As of June 2024, there were nine centres located in four states. Vicinity Centres have a 50% shareholding in two of centres, and 100% in another five.

===Brisbane===
DFO Brisbane is located at Brisbane Airport, about 13 km north-east of the Brisbane central business district. It opened in 2005. As of June 2024, it has 134 tenants on 26,140 m2 of gross lettable area (GLA). The centre was expanded in 2015, improving its connectivity with the nearby Skygate retail centre. It was acquired by Vicinity Centres in May 2016.

===Cairns===
DFO Cairns is located at 274 Mulgrave Road, Westcourt. It is the only Direct Factory Outlet centre north of Brisbane. The centre is 3.7km south west of the Cairns CBD and approximately 8.4km south east of the Cairns Airport. It opened in 2008, as a redevelopment of the former Westcourt shopping plaza. The centre was purchased by Sentinel Property Group for $39.7 million in 2016.

===Essendon===
DFO Essendon is in the Melbourne suburb of Essendon Fields, approximately 11 km north of the Melbourne central business district. It opened in October 2005. On 21 February 2017, an aeroplane crashed into the centre. A Beechcraft Super King Air on a passenger charter flight bound for King Island, Tasmania crashed shortly after takeoff from nearby Essendon Airport with all five people aboard killed. As the crash occurred before the centre opened for the day, only staff were present, all of whom were accounted for.

===Homebush===
DFO Homebush is located in Homebush, about 14 km west of the Sydney central business district. It opened in 2002. As of June 2024, it has 123 tenants on 28,226 m2 of gross lettable area (GLA). A court case ruled against an expansion proposal in 2006, determining that factory outlet centres did not align with state and local planning policies for industrial zones. This decision was supported by Strathfield Council, despite having approved the original development in 2000. The centre underwent a major refurbishment from 2012 through 2014.

===Jindalee===
DFO Jindalee is located in the Brisbane suburb of Jindalee. It was constructed in 2007, and was sold by Austexx Group to Chin Yin in 2016 to be managed by Geon Property. It is one of two DFO centres that Vicinity Centres has no ownership in, the other being in Cairns. The centre underwent a major refurbishment from 2019 through 2021. The refurbishment expanded its GLA to 16,485 m2, and also included a new Reading Cinemas theatre.

===Moorabbin===
DFO Moorabbin is in Cheltenham, about 20 km south-east of the Melbourne central business district. Originally Fairways Leisure Market, the centre opened in 1994 on land adjacent to Moorabbin Airport. In 1997 the centre was purchased by the Austexx Group as the group's first DFO shopping centre. The centre had approximately 45 stores on 8,000 m2. Since opening, the centre has expanded to 24,406 m2.

===Perth===
DFO Perth is situated at Perth Airport, approximately 12 km east of the Perth central business district. The shopping centre opened on 3 October 2018 with 113 retail outlets and 1,500 parking bays. Vicinity has a 50% shareholding with the remainder owned by Perth Airport Development Group Investments. It has 111 tenants on 23,469 m2 of GLA.

===South Wharf===
DFO South Wharf is located in South Wharf, about 2 km south-west of the Melbourne central business district. It opened in 2009, after moving from its previous location on Spencer Street. The former site has since remained an outlet centre, now known as the Spencer Outlet Centre. In April 2019, Vicinity Centres became the sole shareholder after buying out the Plenary Group.

===Uni Hill===
DFO Uni Hill is in Bundoora, approximately 16 km north-east of the Melbourne central business district. It opened in 2008. Vicinity has a 50% shareholding with the remainder owned by MAB Corporation. Up until Vicinity's acquisition in 2020, the outlet centre was known as Uni Hill Factory Outlets, which formerly operated as 'Brand Junction'.

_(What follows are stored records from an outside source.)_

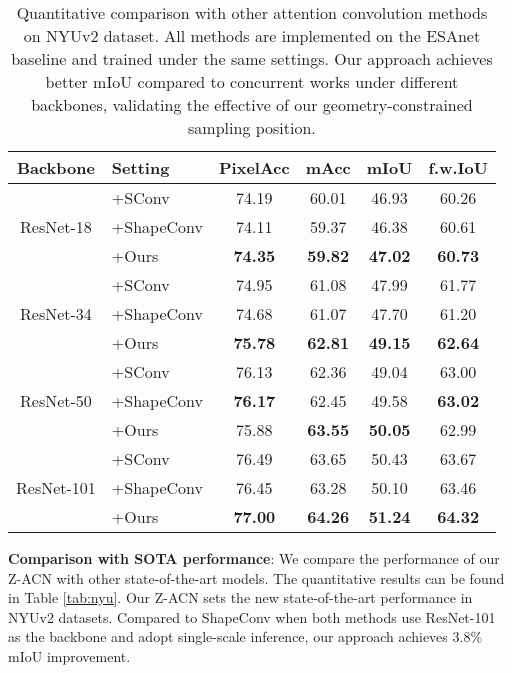 \documentclass[lettersize,journal]{IEEEtran}
\begin{document}
\begin{table}[t]
\centering
\setlength\tabcolsep{4pt}
\setlength\extrarowheight{0pt}
\caption{Quantitative comparison with other attention convolution methods on NYUv2 dataset. All methods are implemented on the ESAnet baseline and trained under the same settings. Our approach achieves better mIoU compared to concurrent works under different backbones, validating the effective of our geometry-constrained sampling position.}
\begin{tabular}[ht]{c |l | c| c | c |c }
\hline

\hline
Backbone & Setting & PixelAcc & mAcc & mIoU & f.w.IoU  \\
\hline
\multirow{3}{*}{ResNet-18}

& +SConv &74.19 & 60.01 & 46.93 & 60.26 \\
& +ShapeConv & 74.11 & 59.37 & 46.38 & 60.61\\
& +Ours & \textbf{74.35} & \textbf{59.82} & \textbf{47.02} & \textbf{60.73}\\
\hline
\multirow{3}{*}{ResNet-34} 

& +SConv & 74.95 & 61.08 & 47.99 & 61.77\\
& +ShapeConv & 74.68 & 61.07 & 47.70 & 61.20\\
& +Ours & \textbf{75.78} & \textbf{62.81} & \textbf{49.15}& \textbf{62.64}\\
\hline
\multirow{3}{*}{ResNet-50}

& +SConv & 76.13 & 62.36 & 49.04 & 63.00 \\
& +ShapeConv & \textbf{76.17} & 62.45 & 49.58 & \textbf{63.02}\\
& +Ours & 75.88 & \textbf{63.55} & \textbf{50.05} & 62.99\\
\hline
\multirow{3}{*}{ResNet-101} 

& +SConv & 76.49 & 63.65 & 50.43 & 63.67 \\
& +ShapeConv & 76.45 & 63.28 & 50.10 & 63.46\\
& +Ours &\textbf{77.00} & \textbf{64.26} & \textbf{51.24} & \textbf{64.32}\\




\hline

\hline

\hline
\end{tabular}

\label{rescomp}
\end{table}

\textbf{Comparison with SOTA performance}:
We compare the performance of our Z-ACN with other state-of-the-art models. The quantitative results can be found in Table \ref{tab:nyu}. Our Z-ACN sets the new state-of-the-art performance in NYUv2 datasets. Compared to ShapeConv when both methods use ResNet-101 as the backbone and adopt single-scale inference, our approach achieves 3.8\% mIoU improvement. 
\end{document}
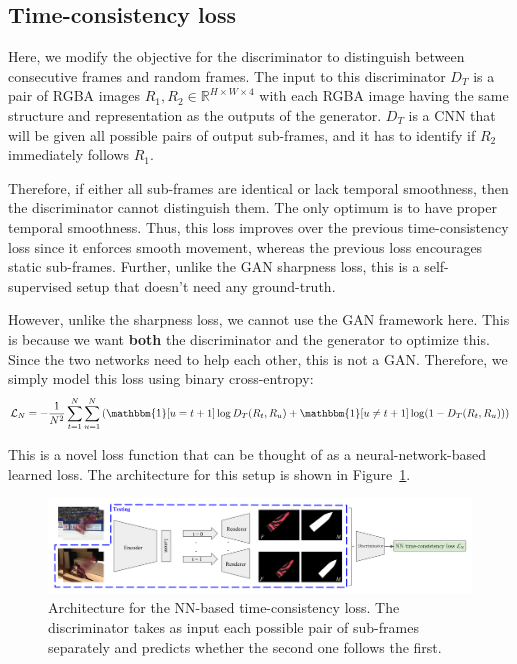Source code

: \subsection{Time-consistency loss}
    Here, we modify the objective for the discriminator to distinguish between consecutive frames and random frames.
    The input to this discriminator $D_T$ is a pair of RGBA images $R_1, R_2 \in \mathbb{R}^{H \times W \times 4}$ with each RGBA image having the same structure and representation as the outputs of the generator.
    $D_T$ is a CNN that will be given all possible pairs of output sub-frames, and it has to identify if $R_2$ immediately follows $R_1$.

    Therefore, if either all sub-frames are identical or lack temporal smoothness, then the discriminator cannot distinguish them.
    The only optimum is to have proper temporal smoothness.
    Thus, this loss improves over the previous time-consistency loss since it enforces smooth movement, whereas the previous loss encourages static sub-frames.
    Further, unlike the GAN sharpness loss, this is a self-supervised setup that doesn't need any ground-truth.

    However, unlike the sharpness loss, we cannot use the GAN framework here.
    This is because we want \textbf{both} the discriminator and the generator to optimize this.
    Since the two networks need to help each other, this is not a GAN.\@
    Therefore, we simply model this loss using binary cross-entropy:
    \begin{equation}
        \mathcal{L}_N = - \frac{1}{N^2} \sum_{t=1}^N \sum_{u=1}^N \left( \mathbbm{1}[u=t+1] \log D_T(R_t, R_u) + \mathbbm{1}[u \neq t+1] \log (1 - D_T(R_t, R_u)) \right)
    \end{equation}

    This is a novel loss function that can be thought of as a neural-network-based learned loss.
    The architecture for this setup is shown in Figure~\ref{fig:temp-nn-arch}.

    \begin{figure}
        \centering
        \includegraphics[width=\textwidth]{images/temp-nn-arch.png}
        \caption{
            Architecture for the NN-based time-consistency loss.
            The discriminator takes as input each possible pair of sub-frames separately and predicts whether the second one follows the first.
        }%
        \label{fig:temp-nn-arch}
    \end{figure}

==Essendon Centre plane crash==

Just before 9am on 21 February 2017, a Beechcraft Super King Air on a passenger charter flight bound for King Island, Tasmania crashed shortly after takeoff from nearby Essendon Airport. All five people aboard the flight were killed. As the shopping centre had not opened yet, only staff were at the centre, all of whom were accounted for. The incident was the worst aviation accident in Victoria for 30 years.